EXERCISE PROMPT: Whenever the string "configuration" turns up in a line of the data below, copy that line.
--- --- ---
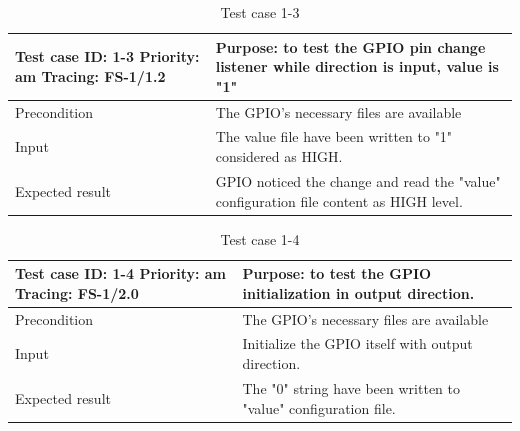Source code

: \begin{table}[H]
	\caption{Test case 1-3}
	\label{table:TCase-FS1-3}
	\begin{center}
		\renewcommand{\arraystretch}{1.8}
		\begin{tabu} 
			to 0.9 \textwidth
			{  X[0.4, c] X[c] }
			\toprule
			Test case ID: 1-3 \newline Priority: am \newline Tracing: FS-1/1.2 & Purpose: to test the GPIO pin change listener while direction is input, value is "1"   \\ \midrule
			Precondition                                                       & The GPIO's necessary files are available                                               \\
			Input                                                              & The value file have been written to "1" considered as HIGH.                            \\
			Expected result                                                    & GPIO noticed the change and read the "value" configuration file content as HIGH level. \\ \bottomrule
		\end{tabu}
	\end{center}
\end{table} 

\begin{table}[H]
	\caption{Test case 1-4}
	\label{table:TCase-FS1-4}
	\begin{center}
		\renewcommand{\arraystretch}{1.8}
		\begin{tabu} 
			to 0.9 \textwidth
			{  X[0.4, c] X[c] }
			\toprule
			Test case ID: 1-4 \newline Priority: am \newline Tracing: FS-1/2.0 & Purpose: to test the GPIO initialization in output direction.   \\ \midrule
			Precondition                                                       & The GPIO's necessary files are available                        \\
			Input                                                              & Initialize the GPIO itself with output direction.               \\
			Expected result                                                    & The "0" string have been written to "value" configuration file. \\ \bottomrule
		\end{tabu}
	\end{center}
\end{table}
--- --- ---
EXERCISE RESPONSE:
			Expected result                                                    & GPIO noticed the change and read the "value" configuration file content as HIGH level. \\ \bottomrule
			Expected result                                                    & The "0" string have been written to "value" configuration file. \\ \bottomrule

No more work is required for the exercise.